30 octobre 2017·Français·Neuchâtel·Tribunal Cantonal Autorité de recours en matière pénale·HTML·3,340 mots·~17 min·2

Résumé

Recours devenu sans objet.

Texte intégral

A.                            Que le 25 novembre 2016, le Ministère public a ouvert une instruction pénale contre X. pour infraction à l’art. 19 al. 1 LStup,

                        que les faits reprochés au prévenu étaient les suivants : « avoir à, (...), à une date indéterminée, importé 100 comprimés d’ecstasy, étant précisé que ce lot a été intercepté le 15 octobre 2016 par le service des douanes de l’aéroport de Zurich ».

B.                            Que le 25 novembre 2016, le Ministère public a établi un mandat de perquisition et de séquestre donnant pour missions à la Police d’effectuer une perquisition au sens de l’art. 244 CPP ainsi qu’une perquisition de documents et enregistrements (téléphonie mobile et matériel informatique) au sens de l’art. 246 CPP et ordonnant le séquestre de ces objets au sens de l’art. 263 al. 1 let. a et d CPP,

                        que le mandat de perquisition et de séquestre n’a pas été remis à X. (ordonnance de refus de levée de séquestre du 14 mars 2017 et requête de levée de séquestre du 9 mars 2017).

C.                            Que le 8 décembre 2016, le domicile de X. a été perquisitionné ; que cette perquisition a permis à la police de saisir les substances et éléments suivants : 919g de marijuana, 5.5g de Crystal, 34g de speed, 10 comprimés d’ecstasy, une fiole contenant du GHB ou GBL, un sachet contenant une poudre indéterminée, deux PC portables, un boîtier PC, 13 clés USB, une balance électronique, 4 cartes mémoire, un natel Samsung, un disque dur Samsung, un tablette Samsung, un Smartphone Blackview, un GPS Tracker, une carte SIM yallo ; que sur le procès-verbal, la case indiquant l’acceptation de la destruction immédiate des stupéfiants ainsi que la case relative à l’acceptation de la destruction du matériel informatique saisi ont été cochées ; que le procès-verbal est signé par X. (procès-verbal de perquisition et de saisie/séquestre),

                        qu’aucune copie du procès-verbal de perquisition et de séquestre n’a été remise à X. (ordonnance de refus de levée de séquestre du 14 mars 2017 et requête de levée de séquestre du 9 mars 2017).
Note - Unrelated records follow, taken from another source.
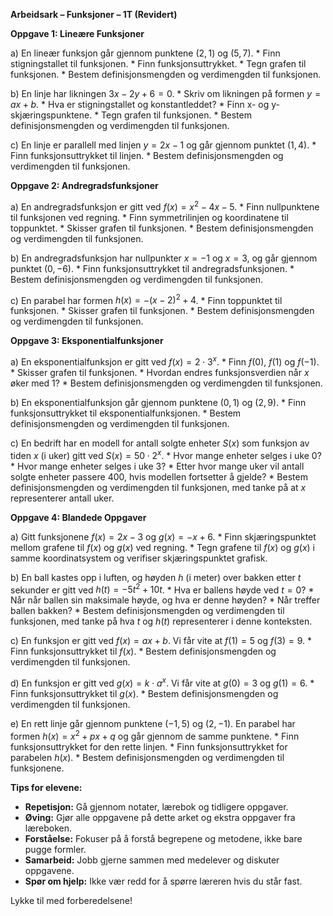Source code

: **Arbeidsark – Funksjoner – 1T (Revidert)**

**Oppgave 1: Lineære Funksjoner**

a)  En lineær funksjon går gjennom punktene $(2, 1)$ og $(5, 7)$.
    *   Finn stigningstallet til funksjonen.
    *   Finn funksjonsuttrykket.
    *   Tegn grafen til funksjonen.
    *   Bestem definisjonsmengden og verdimengden til funksjonen.

b)  En linje har likningen $3x - 2y + 6 = 0$.
    *   Skriv om likningen på formen $y = ax + b$.
    *   Hva er stigningstallet og konstantleddet?
    *   Finn x- og y-skjæringspunktene.
    *   Tegn grafen til funksjonen.
    *   Bestem definisjonsmengden og verdimengden til funksjonen.

c)  En linje er parallell med linjen $y = 2x - 1$ og går gjennom punktet $(1, 4)$.
    *   Finn funksjonsuttrykket til linjen.
    *   Bestem definisjonsmengden og verdimengden til funksjonen.

**Oppgave 2: Andregradsfunksjoner**

a)  En andregradsfunksjon er gitt ved $f(x) = x^2 - 4x - 5$.
    *   Finn nullpunktene til funksjonen ved regning.
    *   Finn symmetrilinjen og koordinatene til toppunktet.
    *   Skisser grafen til funksjonen.
    *   Bestem definisjonsmengden og verdimengden til funksjonen.

b)  En andregradsfunksjon har nullpunkter $x = -1$ og $x = 3$, og går gjennom punktet $(0, -6)$.
    *   Finn funksjonsuttrykket til andregradsfunksjonen.
        *   Bestem definisjonsmengden og verdimengden til funksjonen.

c)  En parabel har formen $h(x) = -(x-2)^2 + 4$.
    *   Finn toppunktet til funksjonen.
    *   Skisser grafen til funksjonen.
    *   Bestem definisjonsmengden og verdimengden til funksjonen.

**Oppgave 3: Eksponentialfunksjoner**

a)  En eksponentialfunksjon er gitt ved $f(x) = 2 \cdot 3^x$.
    *   Finn $f(0)$, $f(1)$ og $f(-1)$.
    *   Skisser grafen til funksjonen.
    *   Hvordan endres funksjonsverdien når $x$ øker med 1?
    *   Bestem definisjonsmengden og verdimengden til funksjonen.

b)  En eksponentialfunksjon går gjennom punktene $(0, 1)$ og $(2, 9)$.
    *   Finn funksjonsuttrykket til eksponentialfunksjonen.
    *   Bestem definisjonsmengden og verdimengden til funksjonen.

c)  En bedrift har en modell for antall solgte enheter $S(x)$ som funksjon av tiden $x$ (i uker) gitt ved $S(x) = 50 \cdot 2^x$.
    *   Hvor mange enheter selges i uke 0?
    *   Hvor mange enheter selges i uke 3?
    *   Etter hvor mange uker vil antall solgte enheter passere 400, hvis modellen fortsetter å gjelde?
    *   Bestem definisjonsmengden og verdimengden til funksjonen, med tanke på at $x$ representerer antall uker.

**Oppgave 4: Blandede Oppgaver**

a)  Gitt funksjonene $f(x) = 2x - 3$ og $g(x) = -x + 6$.
    *   Finn skjæringspunktet mellom grafene til $f(x)$ og $g(x)$ ved regning.
    *   Tegn grafene til $f(x)$ og $g(x)$ i samme koordinatsystem og verifiser skjæringspunktet grafisk.

b)  En ball kastes opp i luften, og høyden $h$ (i meter) over bakken etter $t$ sekunder er gitt ved $h(t) = -5t^2 + 10t$.
    *   Hva er ballens høyde ved $t=0$?
    *   Når når ballen sin maksimale høyde, og hva er denne høyden?
    *   Når treffer ballen bakken?
    *   Bestem definisjonsmengden og verdimengden til funksjonen, med tanke på hva $t$ og $h(t)$ representerer i denne konteksten.

c)  En funksjon er gitt ved $f(x) = ax+b$. Vi får vite at $f(1) = 5$ og $f(3) = 9$.
    *   Finn funksjonsuttrykket til $f(x)$.
    *   Bestem definisjonsmengden og verdimengden til funksjonen.

d)  En funksjon er gitt ved $g(x) = k \cdot a^x$. Vi får vite at $g(0) = 3$ og $g(1) = 6$.
    *   Finn funksjonsuttrykket til $g(x)$.
    *   Bestem definisjonsmengden og verdimengden til funksjonen.

e)  En rett linje går gjennom punktene $(-1, 5)$ og $(2, -1)$. En parabel har formen $h(x) = x^2 + px + q$ og går gjennom de samme punktene.
    *   Finn funksjonsuttrykket for den rette linjen.
    *   Finn funksjonsuttrykket for parabelen $h(x)$.
    *   Bestem definisjonsmengden og verdimengden til funksjonene.

**Tips for elevene:**

*   **Repetisjon:** Gå gjennom notater, lærebok og tidligere oppgaver.
*   **Øving:** Gjør alle oppgavene på dette arket og ekstra oppgaver fra læreboken.
*   **Forståelse:** Fokuser på å forstå begrepene og metodene, ikke bare pugge formler.
*   **Samarbeid:** Jobb gjerne sammen med medelever og diskuter oppgavene.
*   **Spør om hjelp:** Ikke vær redd for å spørre læreren hvis du står fast.

Lykke til med forberedelsene!

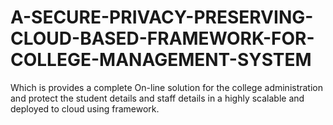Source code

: # A-SECURE-PRIVACY-PRESERVING-CLOUD-BASED-FRAMEWORK-FOR-COLLEGE-MANAGEMENT-SYSTEM
Which is provides a complete On-line solution for the college administration and protect the student details and staff details in a highly scalable and deployed to cloud using framework.
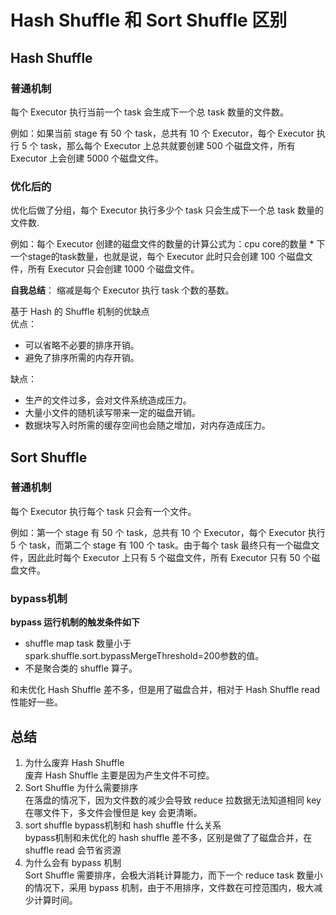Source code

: # Hash Shuffle 和 Sort Shuffle 区别

## Hash Shuffle 
### 普通机制
每个 Executor 执行当前一个 task 会生成下一个总 task 数量的文件数。

例如：如果当前 stage 有 50 个 task，总共有 10 个 Executor，每个 Executor 执行 5 个 task，那么每个 Executor 上总共就要创建 500 个磁盘文件，所有 Executor 上会创建 5000 个磁盘文件。

### 优化后的
优化后做了分组，每个 Executor 执行多少个 task 只会生成下一个总 task 数量的文件数.

例如：每个 Executor 创建的磁盘文件的数量的计算公式为：cpu core的数量 * 下一个stage的task数量，也就是说，每个 Executor 此时只会创建 100 个磁盘文件，所有 Executor 只会创建 1000 个磁盘文件。

**自我总结**：
缩减是每个 Executor 执行 task 个数的基数。

基于 Hash 的 Shuffle 机制的优缺点   
优点：  
- 可以省略不必要的排序开销。
- 避免了排序所需的内存开销。

缺点：  
- 生产的文件过多，会对文件系统造成压力。
- 大量小文件的随机读写带来一定的磁盘开销。
- 数据块写入时所需的缓存空间也会随之增加，对内存造成压力。

## Sort Shuffle

### 普通机制
每个 Executor 执行每个 task 只会有一个文件。

例如：第一个 stage 有 50 个 task，总共有 10 个 Executor，每个 Executor 执行 5 个 task，而第二个 stage 有 100 个 task。由于每个 task 最终只有一个磁盘文件，因此此时每个 Executor 上只有 5 个磁盘文件，所有 Executor 只有 50 个磁盘文件。

### bypass机制

**bypass 运行机制的触发条件如下**    
- shuffle map task 数量小于spark.shuffle.sort.bypassMergeThreshold=200参数的值。
- 不是聚合类的 shuffle 算子。

和未优化 Hash Shuffle 差不多，但是用了磁盘合并，相对于 Hash Shuffle read 性能好一些。

## 总结
1. 为什么废弃 Hash Shuffle  
废弃 Hash Shuffle 主要是因为产生文件不可控。
2. Sort Shuffle 为什么需要排序  
在落盘的情况下，因为文件数的减少会导致 reduce 拉数据无法知道相同 key 在哪文件下，多文件会慢但是 key 会更清晰。
3. sort shuffle bypass机制和 hash shuffle  什么关系  
bypass机制和未优化的 hash shuffle 差不多，区别是做了了磁盘合并，在shuffle read 会节省资源
4. 为什么会有 bypass 机制  
Sort Shuffle 需要排序，会极大消耗计算能力，而下一个 reduce task 数量小的情况下，采用 bypass 机制，由于不用排序，文件数在可控范围内，极大减少计算时间。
D.                            Que le 8 décembre 2016, X. a été entendu par la police (et non le "jeudi 8 novembre 2016" qui n'existait pas; en outre, l’interrogatoire se réfère à la perquisition qui a elle-même eu lieu le 8 décembre 2016),

                        qu’interrogé sur la provenance des stupéfiants et des objets saisis par la police, X. a, en substance, indiqué que toute la drogue lui appartenait et que les autres objets, à l’exception d’un ordinateur portable mpman blanc, lui appartenaient ; que lors de son interrogatoire, X. a indiqué consentir à ce que la drogue et la balance électronique soient détruites,

                        qu’X. a également indiqué qu’il n’utilisait pas le Darknet mais qu’il avait installé sur son ordinateur portable un logiciel pour éviter d’être tracé ; que X. a, en outre, indiqué qu’il avait une fois essayé, il y a un ou deux ans, de commander 3-4 grammes de cocaïne par internet mais que la marchandise n’était jamais arrivée et que mis à part cela, il n’avait jamais rien commandé (procès-verbal d’audition de X.),

                        qu’aucune copie du procès-verbal d’interrogatoire n’a été remise à X.
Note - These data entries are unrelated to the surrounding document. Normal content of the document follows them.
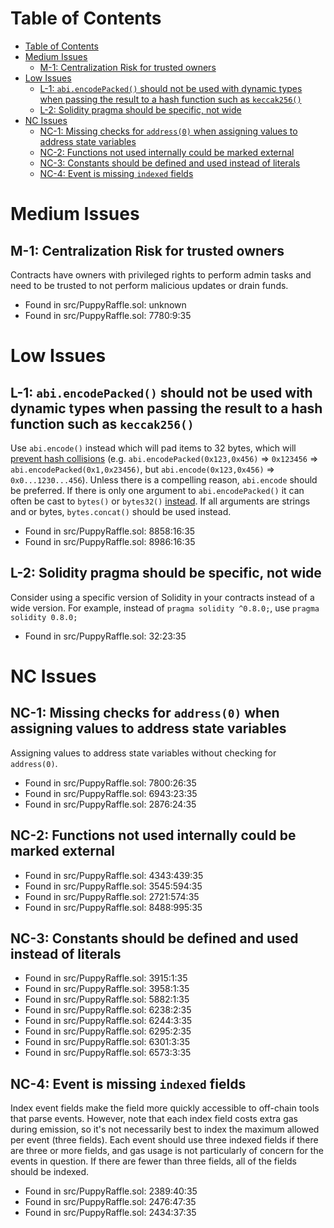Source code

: # Table of Contents

- [Table of Contents](#table-of-contents)
- [Medium Issues](#medium-issues)
  - [M-1: Centralization Risk for trusted owners](#m-1-centralization-risk-for-trusted-owners)
- [Low Issues](#low-issues)
  - [L-1: `abi.encodePacked()` should not be used with dynamic types when passing the result to a hash function such as `keccak256()`](#l-1-abiencodepacked-should-not-be-used-with-dynamic-types-when-passing-the-result-to-a-hash-function-such-as-keccak256)
  - [L-2: Solidity pragma should be specific, not wide](#l-2-solidity-pragma-should-be-specific-not-wide)
- [NC Issues](#nc-issues)
  - [NC-1: Missing checks for `address(0)` when assigning values to address state variables](#nc-1-missing-checks-for-address0-when-assigning-values-to-address-state-variables)
  - [NC-2: Functions not used internally could be marked external](#nc-2-functions-not-used-internally-could-be-marked-external)
  - [NC-3: Constants should be defined and used instead of literals](#nc-3-constants-should-be-defined-and-used-instead-of-literals)
  - [NC-4: Event is missing `indexed` fields](#nc-4-event-is-missing-indexed-fields)


# Medium Issues

<a name="M-1"></a>
## M-1: Centralization Risk for trusted owners

Contracts have owners with privileged rights to perform admin tasks and need to be trusted to not perform malicious updates or drain funds.

- Found in src/PuppyRaffle.sol: unknown
- Found in src/PuppyRaffle.sol: 7780:9:35


# Low Issues

<a name="L-1"></a>
## L-1: `abi.encodePacked()` should not be used with dynamic types when passing the result to a hash function such as `keccak256()`

Use `abi.encode()` instead which will pad items to 32 bytes, which will [prevent hash collisions](https://docs.soliditylang.org/en/v0.8.13/abi-spec.html#non-standard-packed-mode) (e.g. `abi.encodePacked(0x123,0x456)` => `0x123456` => `abi.encodePacked(0x1,0x23456)`, but `abi.encode(0x123,0x456)` => `0x0...1230...456`). Unless there is a compelling reason, `abi.encode` should be preferred. If there is only one argument to `abi.encodePacked()` it can often be cast to `bytes()` or `bytes32()` [instead](https://ethereum.stackexchange.com/questions/30912/how-to-compare-strings-in-solidity#answer-82739).
If all arguments are strings and or bytes, `bytes.concat()` should be used instead.

- Found in src/PuppyRaffle.sol: 8858:16:35
- Found in src/PuppyRaffle.sol: 8986:16:35


<a name="L-2"></a>
## L-2: Solidity pragma should be specific, not wide

Consider using a specific version of Solidity in your contracts instead of a wide version. For example, instead of `pragma solidity ^0.8.0;`, use `pragma solidity 0.8.0;`

- Found in src/PuppyRaffle.sol: 32:23:35


# NC Issues

<a name="NC-1"></a>
## NC-1: Missing checks for `address(0)` when assigning values to address state variables

Assigning values to address state variables without checking for `address(0)`.

- Found in src/PuppyRaffle.sol: 7800:26:35
- Found in src/PuppyRaffle.sol: 6943:23:35
- Found in src/PuppyRaffle.sol: 2876:24:35


<a name="NC-2"></a>
## NC-2: Functions not used internally could be marked external



- Found in src/PuppyRaffle.sol: 4343:439:35
- Found in src/PuppyRaffle.sol: 3545:594:35
- Found in src/PuppyRaffle.sol: 2721:574:35
- Found in src/PuppyRaffle.sol: 8488:995:35


<a name="NC-3"></a>
## NC-3: Constants should be defined and used instead of literals



- Found in src/PuppyRaffle.sol: 3915:1:35
- Found in src/PuppyRaffle.sol: 3958:1:35
- Found in src/PuppyRaffle.sol: 5882:1:35
- Found in src/PuppyRaffle.sol: 6238:2:35
- Found in src/PuppyRaffle.sol: 6244:3:35
- Found in src/PuppyRaffle.sol: 6295:2:35
- Found in src/PuppyRaffle.sol: 6301:3:35
- Found in src/PuppyRaffle.sol: 6573:3:35


<a name="NC-4"></a>
## NC-4: Event is missing `indexed` fields

Index event fields make the field more quickly accessible to off-chain tools that parse events. However, note that each index field costs extra gas during emission, so it's not necessarily best to index the maximum allowed per event (three fields). Each event should use three indexed fields if there are three or more fields, and gas usage is not particularly of concern for the events in question. If there are fewer than three fields, all of the fields should be indexed.

- Found in src/PuppyRaffle.sol: 2389:40:35
- Found in src/PuppyRaffle.sol: 2476:47:35
- Found in src/PuppyRaffle.sol: 2434:37:35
E.                            Que par décision du 12 décembre 2016, le Ministère public a étendu l’instruction pénale contre X. à la culture et la consommation d'une quantité indéterminée de marijuana, d’ecstasy, de speed, de crystal et de cocaïne.                       

F.                            Que le 16 février 2017, X., par son mandataire alors constitué, a requis la consultation du dossier officiel de la cause auprès du Ministère public (demande du 16 février 2017) ; que des copies de la décision d’ouverture d’instruction du 25 novembre 2016 ainsi que de la décision d’extension du 12 décembre 2016 ont ainsi été transmises à X. (requête de levée de séquestre du 9 mars 2017).

G.                           Que le 9 mars 2017, X. a requis la levée du séquestre des deux ordinateurs lui appartenant ainsi que leur restitution, faisant valoir l’absence de notification du mandat de perquisition et de séquestre ainsi que l’absence des conditions mises à l’instauration, respectivement au maintien du séquestre sur ces deux objets, notamment en raison du fait qu'il exerce l’activité accessoire de Disc-jockey et que ses ordinateurs contiennent sa musique ; qu’une copie des données intéressant l’autorité d’instruction lui semblait une mesure suffisante.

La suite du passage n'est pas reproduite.